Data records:
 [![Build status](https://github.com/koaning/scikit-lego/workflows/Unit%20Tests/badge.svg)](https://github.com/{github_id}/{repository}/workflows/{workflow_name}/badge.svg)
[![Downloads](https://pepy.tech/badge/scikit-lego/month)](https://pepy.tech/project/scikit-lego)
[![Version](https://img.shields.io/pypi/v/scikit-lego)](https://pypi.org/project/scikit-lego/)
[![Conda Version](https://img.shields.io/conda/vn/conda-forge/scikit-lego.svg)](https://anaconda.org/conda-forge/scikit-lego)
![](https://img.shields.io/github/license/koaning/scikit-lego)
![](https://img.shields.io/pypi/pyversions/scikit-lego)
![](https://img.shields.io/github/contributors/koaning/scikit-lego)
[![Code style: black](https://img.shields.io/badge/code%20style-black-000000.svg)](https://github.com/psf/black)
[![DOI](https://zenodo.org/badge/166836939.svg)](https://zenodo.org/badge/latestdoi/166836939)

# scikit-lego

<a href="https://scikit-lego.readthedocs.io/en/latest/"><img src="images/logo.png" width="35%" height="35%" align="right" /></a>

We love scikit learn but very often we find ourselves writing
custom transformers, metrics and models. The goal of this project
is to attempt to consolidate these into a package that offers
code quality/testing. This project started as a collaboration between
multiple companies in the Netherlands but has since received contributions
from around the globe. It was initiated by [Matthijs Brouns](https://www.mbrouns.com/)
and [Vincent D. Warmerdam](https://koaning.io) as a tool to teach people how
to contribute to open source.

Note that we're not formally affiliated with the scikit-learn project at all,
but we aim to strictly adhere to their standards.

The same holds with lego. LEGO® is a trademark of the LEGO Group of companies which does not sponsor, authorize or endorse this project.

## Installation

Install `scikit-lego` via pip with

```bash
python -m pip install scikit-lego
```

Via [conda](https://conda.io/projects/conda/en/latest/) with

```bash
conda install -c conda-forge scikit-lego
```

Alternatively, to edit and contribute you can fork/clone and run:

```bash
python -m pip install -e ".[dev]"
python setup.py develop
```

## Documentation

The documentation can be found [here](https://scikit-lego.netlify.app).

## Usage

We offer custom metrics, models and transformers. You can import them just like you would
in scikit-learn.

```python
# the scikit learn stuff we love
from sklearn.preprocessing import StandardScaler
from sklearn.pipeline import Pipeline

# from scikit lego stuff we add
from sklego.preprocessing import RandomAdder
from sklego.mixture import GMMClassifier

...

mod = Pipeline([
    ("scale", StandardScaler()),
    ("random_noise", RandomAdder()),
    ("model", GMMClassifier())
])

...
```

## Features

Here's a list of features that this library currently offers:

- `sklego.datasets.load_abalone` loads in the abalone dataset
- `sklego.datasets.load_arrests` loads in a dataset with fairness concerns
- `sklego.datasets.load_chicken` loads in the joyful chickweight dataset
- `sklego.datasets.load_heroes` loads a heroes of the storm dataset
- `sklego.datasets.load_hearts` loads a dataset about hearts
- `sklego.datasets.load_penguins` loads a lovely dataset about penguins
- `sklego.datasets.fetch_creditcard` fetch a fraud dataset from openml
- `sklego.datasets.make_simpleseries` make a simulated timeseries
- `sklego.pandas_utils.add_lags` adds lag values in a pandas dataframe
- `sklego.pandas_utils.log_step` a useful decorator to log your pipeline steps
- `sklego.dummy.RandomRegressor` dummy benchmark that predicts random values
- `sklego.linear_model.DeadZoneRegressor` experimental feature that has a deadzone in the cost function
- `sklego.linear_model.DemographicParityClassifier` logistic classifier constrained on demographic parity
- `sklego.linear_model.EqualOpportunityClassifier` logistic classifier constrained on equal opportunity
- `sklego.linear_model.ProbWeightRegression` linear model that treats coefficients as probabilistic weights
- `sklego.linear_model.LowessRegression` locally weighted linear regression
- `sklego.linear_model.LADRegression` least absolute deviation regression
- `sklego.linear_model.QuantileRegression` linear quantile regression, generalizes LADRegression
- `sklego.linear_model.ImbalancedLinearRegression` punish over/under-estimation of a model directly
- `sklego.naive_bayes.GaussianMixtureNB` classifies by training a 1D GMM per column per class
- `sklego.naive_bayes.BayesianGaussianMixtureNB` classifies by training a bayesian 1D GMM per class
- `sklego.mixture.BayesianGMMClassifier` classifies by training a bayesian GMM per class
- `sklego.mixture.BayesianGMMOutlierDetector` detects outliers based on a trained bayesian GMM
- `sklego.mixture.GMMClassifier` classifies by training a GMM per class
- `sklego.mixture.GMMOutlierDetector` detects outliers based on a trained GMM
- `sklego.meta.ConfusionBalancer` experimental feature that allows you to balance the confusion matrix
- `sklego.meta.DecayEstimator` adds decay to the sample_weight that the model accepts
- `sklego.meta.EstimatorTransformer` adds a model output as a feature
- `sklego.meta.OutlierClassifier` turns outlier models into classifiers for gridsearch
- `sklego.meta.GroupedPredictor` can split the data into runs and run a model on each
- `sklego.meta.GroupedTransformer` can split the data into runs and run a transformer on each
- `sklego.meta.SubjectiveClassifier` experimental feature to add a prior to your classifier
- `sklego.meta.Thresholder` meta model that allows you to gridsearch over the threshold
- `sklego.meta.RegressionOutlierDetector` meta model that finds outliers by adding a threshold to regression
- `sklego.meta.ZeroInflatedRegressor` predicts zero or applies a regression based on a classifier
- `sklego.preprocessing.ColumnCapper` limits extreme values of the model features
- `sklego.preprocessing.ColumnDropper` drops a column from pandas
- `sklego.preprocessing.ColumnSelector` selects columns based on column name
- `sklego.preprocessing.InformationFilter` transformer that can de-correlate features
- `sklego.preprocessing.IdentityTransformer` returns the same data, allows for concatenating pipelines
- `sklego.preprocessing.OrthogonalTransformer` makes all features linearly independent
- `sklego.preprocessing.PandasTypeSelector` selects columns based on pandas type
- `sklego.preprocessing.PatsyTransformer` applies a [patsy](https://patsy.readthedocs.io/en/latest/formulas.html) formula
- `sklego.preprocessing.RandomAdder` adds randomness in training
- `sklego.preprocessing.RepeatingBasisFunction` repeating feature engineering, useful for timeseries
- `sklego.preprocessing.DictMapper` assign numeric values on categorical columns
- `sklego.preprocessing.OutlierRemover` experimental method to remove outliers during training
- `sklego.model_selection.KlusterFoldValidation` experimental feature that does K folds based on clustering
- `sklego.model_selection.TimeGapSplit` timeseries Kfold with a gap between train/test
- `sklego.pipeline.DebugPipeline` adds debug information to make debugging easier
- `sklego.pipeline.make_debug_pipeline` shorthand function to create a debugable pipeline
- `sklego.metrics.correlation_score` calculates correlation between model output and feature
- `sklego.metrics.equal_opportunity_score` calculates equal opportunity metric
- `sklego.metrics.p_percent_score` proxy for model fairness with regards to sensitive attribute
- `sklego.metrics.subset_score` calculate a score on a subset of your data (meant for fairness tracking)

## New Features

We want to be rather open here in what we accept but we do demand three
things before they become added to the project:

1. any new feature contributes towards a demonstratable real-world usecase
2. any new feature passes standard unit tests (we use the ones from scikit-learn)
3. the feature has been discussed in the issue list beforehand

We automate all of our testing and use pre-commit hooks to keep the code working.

What to produce> Search the entries for the word "sklearn" and gather every line where it appears.

Response area>
from sklearn.preprocessing import StandardScaler
from sklearn.pipeline import Pipeline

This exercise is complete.